Work through the data line by line, gathering every line that has the word "wget".

======== Working data

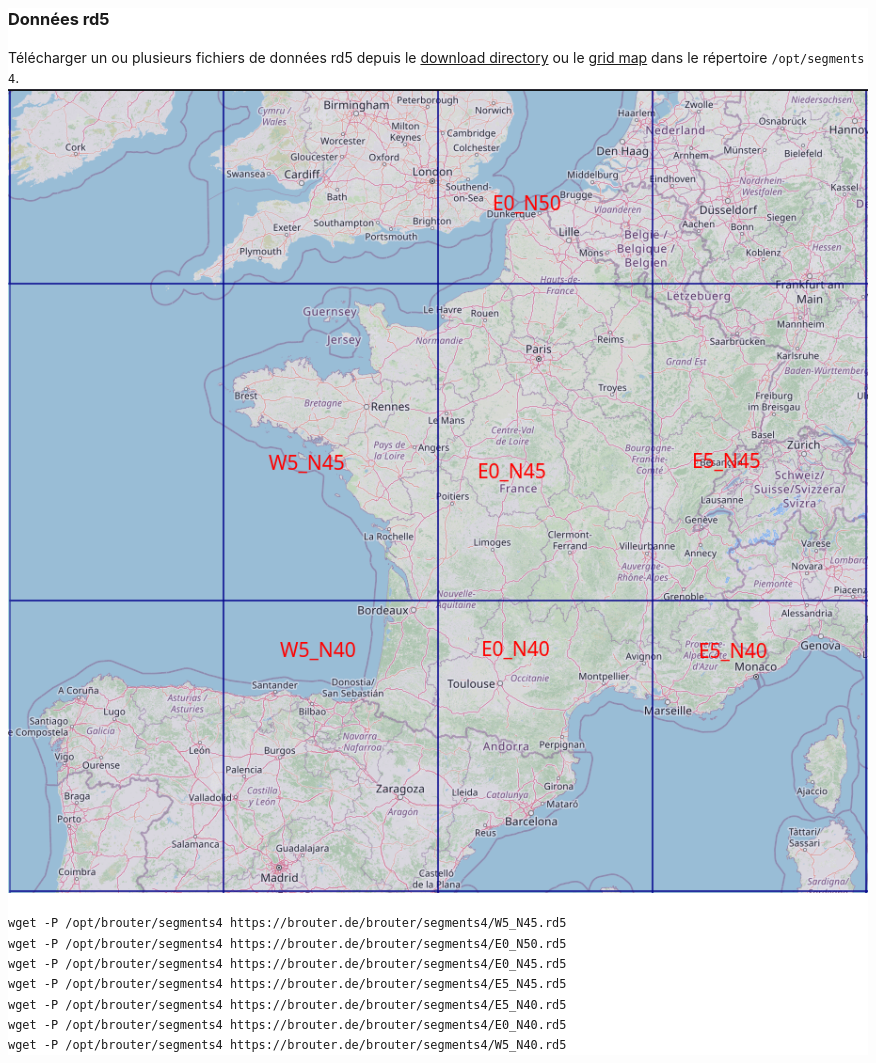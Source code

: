 ### Données rd5

Télécharger un ou plusieurs fichiers de données rd5 depuis le [download directory](https://brouter.de/brouter/segments4/) ou le [grid map](https://umap.openstreetmap.de/de/map/brouter-rd5-grid_9438) dans le répertoire `/opt/segments4`.  
![](brouter01.png)  


```
wget -P /opt/brouter/segments4 https://brouter.de/brouter/segments4/W5_N45.rd5
wget -P /opt/brouter/segments4 https://brouter.de/brouter/segments4/E0_N50.rd5
wget -P /opt/brouter/segments4 https://brouter.de/brouter/segments4/E0_N45.rd5
wget -P /opt/brouter/segments4 https://brouter.de/brouter/segments4/E5_N45.rd5
wget -P /opt/brouter/segments4 https://brouter.de/brouter/segments4/E5_N40.rd5
wget -P /opt/brouter/segments4 https://brouter.de/brouter/segments4/E0_N40.rd5
wget -P /opt/brouter/segments4 https://brouter.de/brouter/segments4/W5_N40.rd5
```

================

_Task response_.
wget -P /opt/brouter/segments4 https://brouter.de/brouter/segments4/W5_N45.rd5
wget -P /opt/brouter/segments4 https://brouter.de/brouter/segments4/E0_N50.rd5
wget -P /opt/brouter/segments4 https://brouter.de/brouter/segments4/E0_N45.rd5
wget -P /opt/brouter/segments4 https://brouter.de/brouter/segments4/E5_N45.rd5
wget -P /opt/brouter/segments4 https://brouter.de/brouter/segments4/E5_N40.rd5
wget -P /opt/brouter/segments4 https://brouter.de/brouter/segments4/E0_N40.rd5
wget -P /opt/brouter/segments4 https://brouter.de/brouter/segments4/W5_N40.rd5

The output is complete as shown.